= WORK TO COMPLETE =
Reproduce all of the data, making sure that no line differs from the original.

= THE INPUT =
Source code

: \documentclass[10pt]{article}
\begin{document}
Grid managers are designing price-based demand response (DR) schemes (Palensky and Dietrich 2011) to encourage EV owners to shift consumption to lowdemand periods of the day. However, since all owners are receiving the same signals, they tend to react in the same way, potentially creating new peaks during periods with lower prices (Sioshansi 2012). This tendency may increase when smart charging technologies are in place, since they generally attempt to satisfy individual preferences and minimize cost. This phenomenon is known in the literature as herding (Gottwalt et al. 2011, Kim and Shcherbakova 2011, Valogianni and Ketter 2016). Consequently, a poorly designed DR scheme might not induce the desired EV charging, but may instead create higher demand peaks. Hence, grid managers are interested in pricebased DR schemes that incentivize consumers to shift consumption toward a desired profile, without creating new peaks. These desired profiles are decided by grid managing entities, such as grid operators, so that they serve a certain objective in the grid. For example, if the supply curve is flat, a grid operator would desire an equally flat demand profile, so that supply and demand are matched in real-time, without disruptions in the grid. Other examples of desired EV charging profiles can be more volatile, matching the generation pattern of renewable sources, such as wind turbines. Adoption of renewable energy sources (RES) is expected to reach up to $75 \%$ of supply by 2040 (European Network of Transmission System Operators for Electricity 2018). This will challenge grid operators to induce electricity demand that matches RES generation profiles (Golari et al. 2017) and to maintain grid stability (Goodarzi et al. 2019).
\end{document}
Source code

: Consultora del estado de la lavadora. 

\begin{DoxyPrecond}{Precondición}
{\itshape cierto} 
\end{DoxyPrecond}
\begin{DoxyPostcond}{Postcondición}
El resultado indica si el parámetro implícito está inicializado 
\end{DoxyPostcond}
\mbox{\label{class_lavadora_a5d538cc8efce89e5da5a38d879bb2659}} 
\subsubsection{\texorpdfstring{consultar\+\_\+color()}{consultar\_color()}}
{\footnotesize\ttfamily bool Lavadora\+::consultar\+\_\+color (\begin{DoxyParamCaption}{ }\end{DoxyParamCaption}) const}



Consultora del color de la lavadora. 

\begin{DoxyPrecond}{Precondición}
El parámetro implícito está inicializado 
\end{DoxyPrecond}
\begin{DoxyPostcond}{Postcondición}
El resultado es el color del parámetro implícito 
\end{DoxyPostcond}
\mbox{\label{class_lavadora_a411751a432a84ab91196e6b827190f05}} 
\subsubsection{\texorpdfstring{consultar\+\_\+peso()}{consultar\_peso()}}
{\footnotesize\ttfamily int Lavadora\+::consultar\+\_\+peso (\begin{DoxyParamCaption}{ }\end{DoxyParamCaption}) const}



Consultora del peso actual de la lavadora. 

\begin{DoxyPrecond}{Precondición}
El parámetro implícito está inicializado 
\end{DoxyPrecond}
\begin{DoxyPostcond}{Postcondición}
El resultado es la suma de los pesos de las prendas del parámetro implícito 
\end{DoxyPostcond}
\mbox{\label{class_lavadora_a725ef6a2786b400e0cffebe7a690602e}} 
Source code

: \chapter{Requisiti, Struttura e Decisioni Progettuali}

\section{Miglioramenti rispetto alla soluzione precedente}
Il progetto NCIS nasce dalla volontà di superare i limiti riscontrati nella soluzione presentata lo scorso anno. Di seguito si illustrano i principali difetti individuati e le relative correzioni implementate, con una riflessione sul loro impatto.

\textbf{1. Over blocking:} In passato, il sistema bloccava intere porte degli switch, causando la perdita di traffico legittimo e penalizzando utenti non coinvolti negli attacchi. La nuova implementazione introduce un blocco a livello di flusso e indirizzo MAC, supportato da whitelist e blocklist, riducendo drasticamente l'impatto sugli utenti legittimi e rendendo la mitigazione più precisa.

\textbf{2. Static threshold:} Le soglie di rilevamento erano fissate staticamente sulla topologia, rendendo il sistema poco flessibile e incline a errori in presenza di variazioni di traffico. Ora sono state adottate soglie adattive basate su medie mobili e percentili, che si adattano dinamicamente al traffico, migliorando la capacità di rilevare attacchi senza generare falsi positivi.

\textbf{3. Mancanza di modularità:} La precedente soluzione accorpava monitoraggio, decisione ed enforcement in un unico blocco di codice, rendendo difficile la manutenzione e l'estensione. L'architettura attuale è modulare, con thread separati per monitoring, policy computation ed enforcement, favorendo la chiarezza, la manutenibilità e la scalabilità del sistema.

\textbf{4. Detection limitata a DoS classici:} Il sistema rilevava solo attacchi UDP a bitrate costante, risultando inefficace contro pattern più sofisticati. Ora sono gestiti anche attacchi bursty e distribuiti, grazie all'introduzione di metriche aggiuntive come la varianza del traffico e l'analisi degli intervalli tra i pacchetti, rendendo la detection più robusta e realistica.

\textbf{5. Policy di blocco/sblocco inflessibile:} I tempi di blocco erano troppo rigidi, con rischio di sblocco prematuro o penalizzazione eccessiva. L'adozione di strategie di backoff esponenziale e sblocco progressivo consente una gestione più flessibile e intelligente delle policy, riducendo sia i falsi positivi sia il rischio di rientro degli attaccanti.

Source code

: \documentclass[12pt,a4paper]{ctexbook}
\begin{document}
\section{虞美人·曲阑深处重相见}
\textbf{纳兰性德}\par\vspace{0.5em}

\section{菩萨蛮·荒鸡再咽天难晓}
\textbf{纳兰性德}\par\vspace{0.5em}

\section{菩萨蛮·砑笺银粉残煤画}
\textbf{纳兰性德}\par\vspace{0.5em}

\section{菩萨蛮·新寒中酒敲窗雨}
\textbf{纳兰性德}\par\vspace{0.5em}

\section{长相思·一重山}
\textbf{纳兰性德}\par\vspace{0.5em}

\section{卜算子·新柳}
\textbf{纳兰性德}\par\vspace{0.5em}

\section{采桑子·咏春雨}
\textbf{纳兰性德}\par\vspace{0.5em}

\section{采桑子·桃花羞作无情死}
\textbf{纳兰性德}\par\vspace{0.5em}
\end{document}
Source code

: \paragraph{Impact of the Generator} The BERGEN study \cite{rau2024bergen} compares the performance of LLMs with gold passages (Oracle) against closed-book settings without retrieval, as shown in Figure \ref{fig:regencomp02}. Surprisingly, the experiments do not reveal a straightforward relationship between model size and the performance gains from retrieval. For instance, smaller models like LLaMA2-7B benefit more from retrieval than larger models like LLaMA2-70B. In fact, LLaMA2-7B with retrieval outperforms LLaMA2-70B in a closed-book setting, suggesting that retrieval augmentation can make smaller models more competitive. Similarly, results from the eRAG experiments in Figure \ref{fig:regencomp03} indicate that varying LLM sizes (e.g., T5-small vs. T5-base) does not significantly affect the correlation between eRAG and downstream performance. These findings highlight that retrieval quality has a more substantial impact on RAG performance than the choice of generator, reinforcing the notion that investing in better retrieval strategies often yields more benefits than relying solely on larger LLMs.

= SOLUTION TO THIS TASK =
Source code

: \documentclass[10pt]{article}
\begin{document}
Grid managers are designing price-based demand response (DR) schemes (Palensky and Dietrich 2011) to encourage EV owners to shift consumption to lowdemand periods of the day. However, since all owners are receiving the same signals, they tend to react in the same way, potentially creating new peaks during periods with lower prices (Sioshansi 2012). This tendency may increase when smart charging technologies are in place, since they generally attempt to satisfy individual preferences and minimize cost. This phenomenon is known in the literature as herding (Gottwalt et al. 2011, Kim and Shcherbakova 2011, Valogianni and Ketter 2016). Consequently, a poorly designed DR scheme might not induce the desired EV charging, but may instead create higher demand peaks. Hence, grid managers are interested in pricebased DR schemes that incentivize consumers to shift consumption toward a desired profile, without creating new peaks. These desired profiles are decided by grid managing entities, such as grid operators, so that they serve a certain objective in the grid. For example, if the supply curve is flat, a grid operator would desire an equally flat demand profile, so that supply and demand are matched in real-time, without disruptions in the grid. Other examples of desired EV charging profiles can be more volatile, matching the generation pattern of renewable sources, such as wind turbines. Adoption of renewable energy sources (RES) is expected to reach up to $75 \%$ of supply by 2040 (European Network of Transmission System Operators for Electricity 2018). This will challenge grid operators to induce electricity demand that matches RES generation profiles (Golari et al. 2017) and to maintain grid stability (Goodarzi et al. 2019).
\end{document}
Source code

: Consultora del estado de la lavadora. 

\begin{DoxyPrecond}{Precondición}
{\itshape cierto} 
\end{DoxyPrecond}
\begin{DoxyPostcond}{Postcondición}
El resultado indica si el parámetro implícito está inicializado 
\end{DoxyPostcond}
\mbox{\label{class_lavadora_a5d538cc8efce89e5da5a38d879bb2659}} 
\subsubsection{\texorpdfstring{consultar\+\_\+color()}{consultar\_color()}}
{\footnotesize\ttfamily bool Lavadora\+::consultar\+\_\+color (\begin{DoxyParamCaption}{ }\end{DoxyParamCaption}) const}



Consultora del color de la lavadora. 

\begin{DoxyPrecond}{Precondición}
El parámetro implícito está inicializado 
\end{DoxyPrecond}
\begin{DoxyPostcond}{Postcondición}
El resultado es el color del parámetro implícito 
\end{DoxyPostcond}
\mbox{\label{class_lavadora_a411751a432a84ab91196e6b827190f05}} 
\subsubsection{\texorpdfstring{consultar\+\_\+peso()}{consultar\_peso()}}
{\footnotesize\ttfamily int Lavadora\+::consultar\+\_\+peso (\begin{DoxyParamCaption}{ }\end{DoxyParamCaption}) const}



Consultora del peso actual de la lavadora. 

\begin{DoxyPrecond}{Precondición}
El parámetro implícito está inicializado 
\end{DoxyPrecond}
\begin{DoxyPostcond}{Postcondición}
El resultado es la suma de los pesos de las prendas del parámetro implícito 
\end{DoxyPostcond}
\mbox{\label{class_lavadora_a725ef6a2786b400e0cffebe7a690602e}} 
Source code

: \chapter{Requisiti, Struttura e Decisioni Progettuali}

\section{Miglioramenti rispetto alla soluzione precedente}
Il progetto NCIS nasce dalla volontà di superare i limiti riscontrati nella soluzione presentata lo scorso anno. Di seguito si illustrano i principali difetti individuati e le relative correzioni implementate, con una riflessione sul loro impatto.

\textbf{1. Over blocking:} In passato, il sistema bloccava intere porte degli switch, causando la perdita di traffico legittimo e penalizzando utenti non coinvolti negli attacchi. La nuova implementazione introduce un blocco a livello di flusso e indirizzo MAC, supportato da whitelist e blocklist, riducendo drasticamente l'impatto sugli utenti legittimi e rendendo la mitigazione più precisa.

\textbf{2. Static threshold:} Le soglie di rilevamento erano fissate staticamente sulla topologia, rendendo il sistema poco flessibile e incline a errori in presenza di variazioni di traffico. Ora sono state adottate soglie adattive basate su medie mobili e percentili, che si adattano dinamicamente al traffico, migliorando la capacità di rilevare attacchi senza generare falsi positivi.

\textbf{3. Mancanza di modularità:} La precedente soluzione accorpava monitoraggio, decisione ed enforcement in un unico blocco di codice, rendendo difficile la manutenzione e l'estensione. L'architettura attuale è modulare, con thread separati per monitoring, policy computation ed enforcement, favorendo la chiarezza, la manutenibilità e la scalabilità del sistema.

\textbf{4. Detection limitata a DoS classici:} Il sistema rilevava solo attacchi UDP a bitrate costante, risultando inefficace contro pattern più sofisticati. Ora sono gestiti anche attacchi bursty e distribuiti, grazie all'introduzione di metriche aggiuntive come la varianza del traffico e l'analisi degli intervalli tra i pacchetti, rendendo la detection più robusta e realistica.

\textbf{5. Policy di blocco/sblocco inflessibile:} I tempi di blocco erano troppo rigidi, con rischio di sblocco prematuro o penalizzazione eccessiva. L'adozione di strategie di backoff esponenziale e sblocco progressivo consente una gestione più flessibile e intelligente delle policy, riducendo sia i falsi positivi sia il rischio di rientro degli attaccanti.

Source code

: \documentclass[12pt,a4paper]{ctexbook}
\begin{document}
\section{虞美人·曲阑深处重相见}
\textbf{纳兰性德}\par\vspace{0.5em}

\section{菩萨蛮·荒鸡再咽天难晓}
\textbf{纳兰性德}\par\vspace{0.5em}

\section{菩萨蛮·砑笺银粉残煤画}
\textbf{纳兰性德}\par\vspace{0.5em}

\section{菩萨蛮·新寒中酒敲窗雨}
\textbf{纳兰性德}\par\vspace{0.5em}

\section{长相思·一重山}
\textbf{纳兰性德}\par\vspace{0.5em}

\section{卜算子·新柳}
\textbf{纳兰性德}\par\vspace{0.5em}

\section{采桑子·咏春雨}
\textbf{纳兰性德}\par\vspace{0.5em}

\section{采桑子·桃花羞作无情死}
\textbf{纳兰性德}\par\vspace{0.5em}
\end{document}
Source code

: \paragraph{Impact of the Generator} The BERGEN study \cite{rau2024bergen} compares the performance of LLMs with gold passages (Oracle) against closed-book settings without retrieval, as shown in Figure \ref{fig:regencomp02}. Surprisingly, the experiments do not reveal a straightforward relationship between model size and the performance gains from retrieval. For instance, smaller models like LLaMA2-7B benefit more from retrieval than larger models like LLaMA2-70B. In fact, LLaMA2-7B with retrieval outperforms LLaMA2-70B in a closed-book setting, suggesting that retrieval augmentation can make smaller models more competitive. Similarly, results from the eRAG experiments in Figure \ref{fig:regencomp03} indicate that varying LLM sizes (e.g., T5-small vs. T5-base) does not significantly affect the correlation between eRAG and downstream performance. These findings highlight that retrieval quality has a more substantial impact on RAG performance than the choice of generator, reinforcing the notion that investing in better retrieval strategies often yields more benefits than relying solely on larger LLMs.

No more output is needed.